AIM OF THE TASK ▸ Transcribe, without any change, the line that includes "## Parameters​" and all the lines that come after it in the material below.

PROVIDED MATERIAL ▸

* * * * * * *

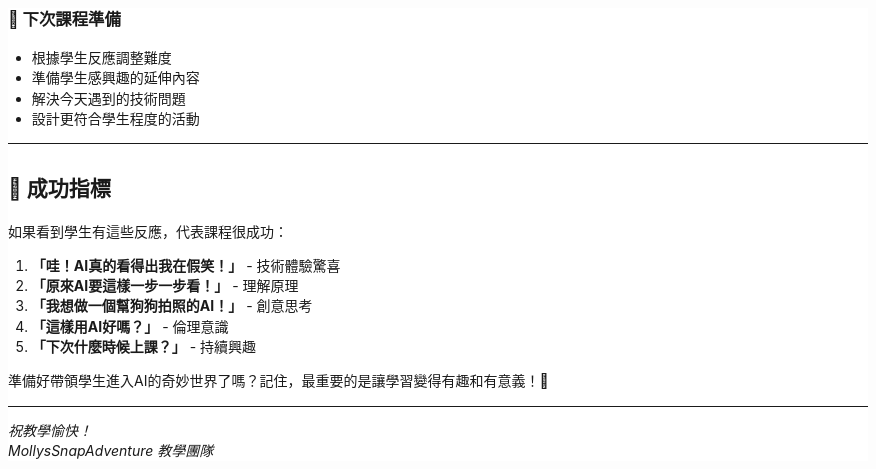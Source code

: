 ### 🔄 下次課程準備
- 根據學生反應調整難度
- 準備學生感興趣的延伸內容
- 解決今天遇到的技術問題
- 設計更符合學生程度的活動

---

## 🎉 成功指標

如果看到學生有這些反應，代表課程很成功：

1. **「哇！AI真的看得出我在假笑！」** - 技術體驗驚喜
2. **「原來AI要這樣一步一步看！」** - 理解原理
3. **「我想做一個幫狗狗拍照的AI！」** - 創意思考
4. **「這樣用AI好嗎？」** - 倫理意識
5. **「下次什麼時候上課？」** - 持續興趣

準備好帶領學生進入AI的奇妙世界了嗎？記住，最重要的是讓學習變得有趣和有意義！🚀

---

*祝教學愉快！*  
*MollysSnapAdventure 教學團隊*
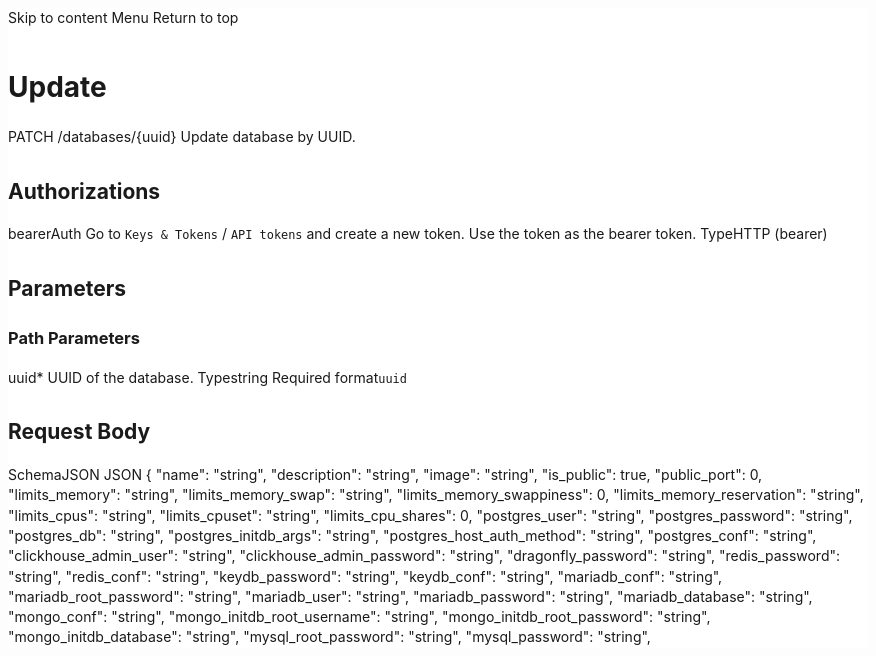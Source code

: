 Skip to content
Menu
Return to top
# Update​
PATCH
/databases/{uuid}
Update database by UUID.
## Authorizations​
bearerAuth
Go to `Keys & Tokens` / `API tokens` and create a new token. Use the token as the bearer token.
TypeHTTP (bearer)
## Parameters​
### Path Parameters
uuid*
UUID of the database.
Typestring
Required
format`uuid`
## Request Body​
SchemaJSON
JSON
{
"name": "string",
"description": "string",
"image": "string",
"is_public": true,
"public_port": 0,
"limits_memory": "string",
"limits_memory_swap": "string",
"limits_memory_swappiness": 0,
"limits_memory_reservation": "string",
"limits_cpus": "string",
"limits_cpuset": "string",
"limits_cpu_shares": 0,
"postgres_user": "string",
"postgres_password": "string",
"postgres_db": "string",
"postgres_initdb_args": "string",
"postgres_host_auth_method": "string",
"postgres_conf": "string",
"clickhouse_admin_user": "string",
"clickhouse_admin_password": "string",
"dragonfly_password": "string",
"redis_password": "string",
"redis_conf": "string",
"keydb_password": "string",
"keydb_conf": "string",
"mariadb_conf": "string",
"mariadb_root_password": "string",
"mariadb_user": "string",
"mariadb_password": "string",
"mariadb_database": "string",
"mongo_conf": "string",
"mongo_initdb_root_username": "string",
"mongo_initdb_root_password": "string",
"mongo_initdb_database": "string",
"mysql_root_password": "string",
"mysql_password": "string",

* * * * * * *

EXERCISE RESULT ▸
## Parameters​
### Path Parameters
uuid*
UUID of the database.
Typestring
Required
format`uuid`
## Request Body​
SchemaJSON
JSON
{
"name": "string",
"description": "string",
"image": "string",
"is_public": true,
"public_port": 0,
"limits_memory": "string",
"limits_memory_swap": "string",
"limits_memory_swappiness": 0,
"limits_memory_reservation": "string",
"limits_cpus": "string",
"limits_cpuset": "string",
"limits_cpu_shares": 0,
"postgres_user": "string",
"postgres_password": "string",
"postgres_db": "string",
"postgres_initdb_args": "string",
"postgres_host_auth_method": "string",
"postgres_conf": "string",
"clickhouse_admin_user": "string",
"clickhouse_admin_password": "string",
"dragonfly_password": "string",
"redis_password": "string",
"redis_conf": "string",
"keydb_password": "string",
"keydb_conf": "string",
"mariadb_conf": "string",
"mariadb_root_password": "string",
"mariadb_user": "string",
"mariadb_password": "string",
"mariadb_database": "string",
"mongo_conf": "string",
"mongo_initdb_root_username": "string",
"mongo_initdb_root_password": "string",
"mongo_initdb_database": "string",
"mysql_root_password": "string",
"mysql_password": "string",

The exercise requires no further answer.